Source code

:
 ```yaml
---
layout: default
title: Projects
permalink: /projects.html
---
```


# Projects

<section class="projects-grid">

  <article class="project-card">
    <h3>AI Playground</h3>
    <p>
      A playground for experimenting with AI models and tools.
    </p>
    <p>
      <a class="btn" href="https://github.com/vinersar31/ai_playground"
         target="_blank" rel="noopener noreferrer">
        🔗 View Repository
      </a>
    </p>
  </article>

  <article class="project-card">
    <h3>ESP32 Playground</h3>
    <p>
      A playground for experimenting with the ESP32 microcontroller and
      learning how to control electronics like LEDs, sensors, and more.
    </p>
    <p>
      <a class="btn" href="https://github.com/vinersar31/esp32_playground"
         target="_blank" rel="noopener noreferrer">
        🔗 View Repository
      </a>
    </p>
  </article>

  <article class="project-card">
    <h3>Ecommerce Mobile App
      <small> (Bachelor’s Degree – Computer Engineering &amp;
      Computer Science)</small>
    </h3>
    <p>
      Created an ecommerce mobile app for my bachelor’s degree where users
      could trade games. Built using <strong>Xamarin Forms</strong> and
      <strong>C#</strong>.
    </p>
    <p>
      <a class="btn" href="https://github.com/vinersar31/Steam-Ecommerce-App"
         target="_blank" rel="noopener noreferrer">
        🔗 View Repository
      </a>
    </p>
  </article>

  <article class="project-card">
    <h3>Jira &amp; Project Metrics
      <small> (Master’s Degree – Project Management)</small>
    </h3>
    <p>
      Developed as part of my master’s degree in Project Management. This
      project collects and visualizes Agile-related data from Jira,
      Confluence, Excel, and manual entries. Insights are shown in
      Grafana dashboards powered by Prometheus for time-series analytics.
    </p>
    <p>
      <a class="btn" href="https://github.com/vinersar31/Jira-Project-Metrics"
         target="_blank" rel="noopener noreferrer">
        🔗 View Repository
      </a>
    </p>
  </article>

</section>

*Work task*. The listing above should be printed again in full, unchanged.

*Written solution*.
Source code

:
 ```yaml
---
layout: default
title: Projects
permalink: /projects.html
---
```


# Projects

<section class="projects-grid">

  <article class="project-card">
    <h3>AI Playground</h3>
    <p>
      A playground for experimenting with AI models and tools.
    </p>
    <p>
      <a class="btn" href="https://github.com/vinersar31/ai_playground"
         target="_blank" rel="noopener noreferrer">
        🔗 View Repository
      </a>
    </p>
  </article>

  <article class="project-card">
    <h3>ESP32 Playground</h3>
    <p>
      A playground for experimenting with the ESP32 microcontroller and
      learning how to control electronics like LEDs, sensors, and more.
    </p>
    <p>
      <a class="btn" href="https://github.com/vinersar31/esp32_playground"
         target="_blank" rel="noopener noreferrer">
        🔗 View Repository
      </a>
    </p>
  </article>

  <article class="project-card">
    <h3>Ecommerce Mobile App
      <small> (Bachelor’s Degree – Computer Engineering &amp;
      Computer Science)</small>
    </h3>
    <p>
      Created an ecommerce mobile app for my bachelor’s degree where users
      could trade games. Built using <strong>Xamarin Forms</strong> and
      <strong>C#</strong>.
    </p>
    <p>
      <a class="btn" href="https://github.com/vinersar31/Steam-Ecommerce-App"
         target="_blank" rel="noopener noreferrer">
        🔗 View Repository
      </a>
    </p>
  </article>

  <article class="project-card">
    <h3>Jira &amp; Project Metrics
      <small> (Master’s Degree – Project Management)</small>
    </h3>
    <p>
      Developed as part of my master’s degree in Project Management. This
      project collects and visualizes Agile-related data from Jira,
      Confluence, Excel, and manual entries. Insights are shown in
      Grafana dashboards powered by Prometheus for time-series analytics.
    </p>
    <p>
      <a class="btn" href="https://github.com/vinersar31/Jira-Project-Metrics"
         target="_blank" rel="noopener noreferrer">
        🔗 View Repository
      </a>
    </p>
  </article>

</section>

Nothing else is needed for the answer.